How to complete this task
Each line of the data below from the one holding "2. Language for" to the one holding "7. Allow the", inclusive, is to be reproduced exactly; no other line belongs in the answer.

(Stored data entries)
#####

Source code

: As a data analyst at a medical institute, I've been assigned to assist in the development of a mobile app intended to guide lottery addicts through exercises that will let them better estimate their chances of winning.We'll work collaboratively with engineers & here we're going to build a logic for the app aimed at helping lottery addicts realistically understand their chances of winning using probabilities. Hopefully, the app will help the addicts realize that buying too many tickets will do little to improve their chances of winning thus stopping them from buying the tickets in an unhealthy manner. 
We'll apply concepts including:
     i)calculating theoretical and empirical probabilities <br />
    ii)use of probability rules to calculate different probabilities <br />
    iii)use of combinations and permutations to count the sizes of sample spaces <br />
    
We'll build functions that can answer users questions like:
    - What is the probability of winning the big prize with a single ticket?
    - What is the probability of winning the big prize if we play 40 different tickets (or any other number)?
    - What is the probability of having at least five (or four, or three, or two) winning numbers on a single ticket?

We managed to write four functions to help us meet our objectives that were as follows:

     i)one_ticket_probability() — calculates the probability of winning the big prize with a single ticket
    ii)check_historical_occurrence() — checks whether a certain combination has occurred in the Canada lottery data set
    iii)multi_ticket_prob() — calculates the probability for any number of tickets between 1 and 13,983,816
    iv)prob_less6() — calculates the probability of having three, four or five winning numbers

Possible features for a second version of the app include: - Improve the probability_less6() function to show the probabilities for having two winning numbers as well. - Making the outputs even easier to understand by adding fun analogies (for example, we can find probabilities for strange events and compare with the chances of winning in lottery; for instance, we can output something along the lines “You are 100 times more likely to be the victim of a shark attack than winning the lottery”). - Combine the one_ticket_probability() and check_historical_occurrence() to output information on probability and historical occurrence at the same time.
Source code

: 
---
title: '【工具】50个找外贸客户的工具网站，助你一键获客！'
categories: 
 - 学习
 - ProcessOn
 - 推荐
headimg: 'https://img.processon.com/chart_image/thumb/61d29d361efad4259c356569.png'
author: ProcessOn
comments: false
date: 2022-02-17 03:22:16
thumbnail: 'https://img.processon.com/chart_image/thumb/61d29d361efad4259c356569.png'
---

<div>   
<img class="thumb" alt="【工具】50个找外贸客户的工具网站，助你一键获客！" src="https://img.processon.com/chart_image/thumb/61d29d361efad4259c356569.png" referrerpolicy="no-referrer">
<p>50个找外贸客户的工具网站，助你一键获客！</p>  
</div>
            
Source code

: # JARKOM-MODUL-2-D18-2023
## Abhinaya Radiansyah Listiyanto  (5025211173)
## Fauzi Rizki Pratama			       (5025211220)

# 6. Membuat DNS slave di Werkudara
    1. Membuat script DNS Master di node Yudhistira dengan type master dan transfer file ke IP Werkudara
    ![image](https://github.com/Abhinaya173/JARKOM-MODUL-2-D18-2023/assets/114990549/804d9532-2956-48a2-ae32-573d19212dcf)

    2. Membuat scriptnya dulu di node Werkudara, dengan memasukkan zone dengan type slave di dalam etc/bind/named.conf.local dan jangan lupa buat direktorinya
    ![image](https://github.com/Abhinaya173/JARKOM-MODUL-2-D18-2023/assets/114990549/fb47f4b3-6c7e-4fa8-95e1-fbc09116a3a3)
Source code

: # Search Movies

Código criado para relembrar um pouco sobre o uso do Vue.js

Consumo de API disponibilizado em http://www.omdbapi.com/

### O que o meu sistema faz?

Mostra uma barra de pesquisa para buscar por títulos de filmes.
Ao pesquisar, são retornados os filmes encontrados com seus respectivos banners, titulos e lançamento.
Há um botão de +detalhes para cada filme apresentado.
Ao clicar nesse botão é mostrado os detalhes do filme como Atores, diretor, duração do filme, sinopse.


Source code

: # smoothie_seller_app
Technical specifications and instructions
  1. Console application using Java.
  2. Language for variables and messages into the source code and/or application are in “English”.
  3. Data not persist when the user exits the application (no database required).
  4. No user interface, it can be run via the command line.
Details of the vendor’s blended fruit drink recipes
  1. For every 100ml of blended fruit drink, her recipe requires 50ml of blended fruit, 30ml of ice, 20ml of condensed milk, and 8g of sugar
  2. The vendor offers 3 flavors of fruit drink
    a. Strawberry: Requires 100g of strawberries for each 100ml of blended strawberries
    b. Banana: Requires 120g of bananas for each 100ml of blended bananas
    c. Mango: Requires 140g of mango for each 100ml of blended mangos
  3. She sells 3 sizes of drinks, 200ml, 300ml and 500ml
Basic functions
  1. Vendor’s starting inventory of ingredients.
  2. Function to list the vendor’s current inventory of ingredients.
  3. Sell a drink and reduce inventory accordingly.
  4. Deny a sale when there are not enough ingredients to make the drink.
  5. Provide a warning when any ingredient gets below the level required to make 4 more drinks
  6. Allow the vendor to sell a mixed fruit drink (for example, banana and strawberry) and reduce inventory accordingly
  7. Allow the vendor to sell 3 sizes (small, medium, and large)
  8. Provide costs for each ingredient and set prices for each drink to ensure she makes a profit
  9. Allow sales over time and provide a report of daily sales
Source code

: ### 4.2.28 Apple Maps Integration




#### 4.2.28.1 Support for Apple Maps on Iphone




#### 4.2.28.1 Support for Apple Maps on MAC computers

#####

Solution to the exercise
  2. Language for variables and messages into the source code and/or application are in “English”.
  3. Data not persist when the user exits the application (no database required).
  4. No user interface, it can be run via the command line.
Details of the vendor’s blended fruit drink recipes
  1. For every 100ml of blended fruit drink, her recipe requires 50ml of blended fruit, 30ml of ice, 20ml of condensed milk, and 8g of sugar
  2. The vendor offers 3 flavors of fruit drink
    a. Strawberry: Requires 100g of strawberries for each 100ml of blended strawberries
    b. Banana: Requires 120g of bananas for each 100ml of blended bananas
    c. Mango: Requires 140g of mango for each 100ml of blended mangos
  3. She sells 3 sizes of drinks, 200ml, 300ml and 500ml
Basic functions
  1. Vendor’s starting inventory of ingredients.
  2. Function to list the vendor’s current inventory of ingredients.
  3. Sell a drink and reduce inventory accordingly.
  4. Deny a sale when there are not enough ingredients to make the drink.
  5. Provide a warning when any ingredient gets below the level required to make 4 more drinks
  6. Allow the vendor to sell a mixed fruit drink (for example, banana and strawberry) and reduce inventory accordingly
  7. Allow the vendor to sell 3 sizes (small, medium, and large)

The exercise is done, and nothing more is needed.